RFI : Il y a tout juste trente ans, le régime de votre père le shah d’Iran était renversé et l’ayatollah Khomeiny prenait le pouvoir. Vous admettez, dans le livre que vous venez de publier, que vous n’imaginiez pas un seul instant à l’époque que ce nouveau pouvoir se maintiendrait aussi longtemps en place. Comment expliquez-vous la longévité du régime des ayatollahs ?

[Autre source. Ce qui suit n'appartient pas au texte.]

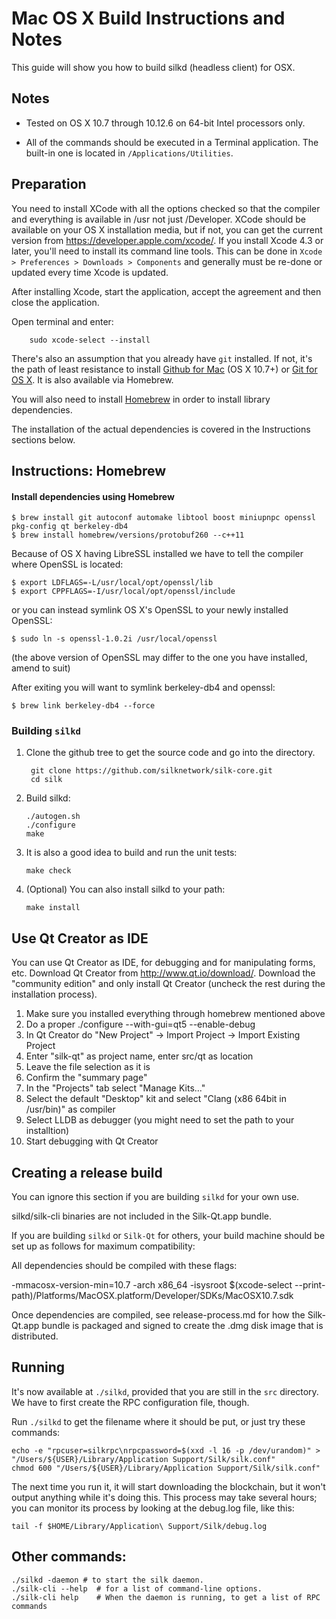 Mac OS X Build Instructions and Notes
====================================
This guide will show you how to build silkd (headless client) for OSX.

Notes
-----

* Tested on OS X 10.7 through 10.12.6 on 64-bit Intel processors only.

* All of the commands should be executed in a Terminal application. The
built-in one is located in `/Applications/Utilities`.

Preparation
-----------

You need to install XCode with all the options checked so that the compiler
and everything is available in /usr not just /Developer. XCode should be
available on your OS X installation media, but if not, you can get the
current version from https://developer.apple.com/xcode/. If you install
Xcode 4.3 or later, you'll need to install its command line tools. This can
be done in `Xcode > Preferences > Downloads > Components` and generally must
be re-done or updated every time Xcode is updated.

After installing Xcode, start the application, accept the agreement and then close the application.

Open terminal and enter:
                
        sudo xcode-select --install

There's also an assumption that you already have `git` installed. If
not, it's the path of least resistance to install [Github for Mac](https://mac.github.com/)
(OS X 10.7+) or
[Git for OS X](https://code.google.com/p/git-osx-installer/). It is also
available via Homebrew.

You will also need to install [Homebrew](http://brew.sh) in order to install library
dependencies.

The installation of the actual dependencies is covered in the Instructions
sections below.

Instructions: Homebrew
----------------------

#### Install dependencies using Homebrew

    $ brew install git autoconf automake libtool boost miniupnpc openssl pkg-config qt berkeley-db4
    $ brew install homebrew/versions/protobuf260 --c++11

Because of OS X having LibreSSL installed we have to tell the compiler where OpenSSL is located:

    $ export LDFLAGS=-L/usr/local/opt/openssl/lib
    $ export CPPFLAGS=-I/usr/local/opt/openssl/include
    
or you can instead symlink OS X's OpenSSL to your newly installed OpenSSL:

    $ sudo ln -s openssl-1.0.2i /usr/local/openssl

(the above version of OpenSSL may differ to the one you have installed, amend to suit)

After exiting you will want to symlink berkeley-db4 and openssl:

    $ brew link berkeley-db4 --force    


### Building `silkd`

1. Clone the github tree to get the source code and go into the directory.

        git clone https://github.com/silknetwork/silk-core.git
        cd silk

2.  Build silkd:

        ./autogen.sh
        ./configure
        make

3.  It is also a good idea to build and run the unit tests:

        make check

4.  (Optional) You can also install silkd to your path:

        make install

Use Qt Creator as IDE
------------------------
You can use Qt Creator as IDE, for debugging and for manipulating forms, etc.
Download Qt Creator from http://www.qt.io/download/. Download the "community edition" and only install Qt Creator (uncheck the rest during the installation process).

1. Make sure you installed everything through homebrew mentioned above 
2. Do a proper ./configure --with-gui=qt5 --enable-debug
3. In Qt Creator do "New Project" -> Import Project -> Import Existing Project
4. Enter "silk-qt" as project name, enter src/qt as location
5. Leave the file selection as it is
6. Confirm the "summary page"
7. In the "Projects" tab select "Manage Kits..."
8. Select the default "Desktop" kit and select "Clang (x86 64bit in /usr/bin)" as compiler
9. Select LLDB as debugger (you might need to set the path to your installtion)
10. Start debugging with Qt Creator

Creating a release build
------------------------
You can ignore this section if you are building `silkd` for your own use.

silkd/silk-cli binaries are not included in the Silk-Qt.app bundle.

If you are building `silkd` or `Silk-Qt` for others, your build machine should be set up
as follows for maximum compatibility:

All dependencies should be compiled with these flags:

 -mmacosx-version-min=10.7
 -arch x86_64
 -isysroot $(xcode-select --print-path)/Platforms/MacOSX.platform/Developer/SDKs/MacOSX10.7.sdk

Once dependencies are compiled, see release-process.md for how the Silk-Qt.app
bundle is packaged and signed to create the .dmg disk image that is distributed.

Running
-------

It's now available at `./silkd`, provided that you are still in the `src`
directory. We have to first create the RPC configuration file, though.

Run `./silkd` to get the filename where it should be put, or just try these
commands:

    echo -e "rpcuser=silkrpc\nrpcpassword=$(xxd -l 16 -p /dev/urandom)" > "/Users/${USER}/Library/Application Support/Silk/silk.conf"
    chmod 600 "/Users/${USER}/Library/Application Support/Silk/silk.conf"

The next time you run it, it will start downloading the blockchain, but it won't
output anything while it's doing this. This process may take several hours;
you can monitor its process by looking at the debug.log file, like this:

    tail -f $HOME/Library/Application\ Support/Silk/debug.log

Other commands:
-------

    ./silkd -daemon # to start the silk daemon.
    ./silk-cli --help  # for a list of command-line options.
    ./silk-cli help    # When the daemon is running, to get a list of RPC commands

Reza Pahlavi : Il faut dire qu’en grande partie, c’est la nature répressive de ce régime qui ne permet pas qu’il puisse y avoir une évolution. Il y a un étouffement total dans l’espace politique, mais aussi dans le sens humain de la chose du fait des pressions insurmontables qui peuvent se garder pendant un certain temps quand on a affaire à des régimes totalitaires et aussi répressifs que cela. Cela dit, je pense que l’évolution actuelle du pays va dans une direction où on ressent le rejet total du système et la volonté de vouloir parvenir à une conclusion au-delà du régime. C’est un peu comme ça que les choses aujourd’hui se ressentent dans le fond du pays et dans la masse qui souffre.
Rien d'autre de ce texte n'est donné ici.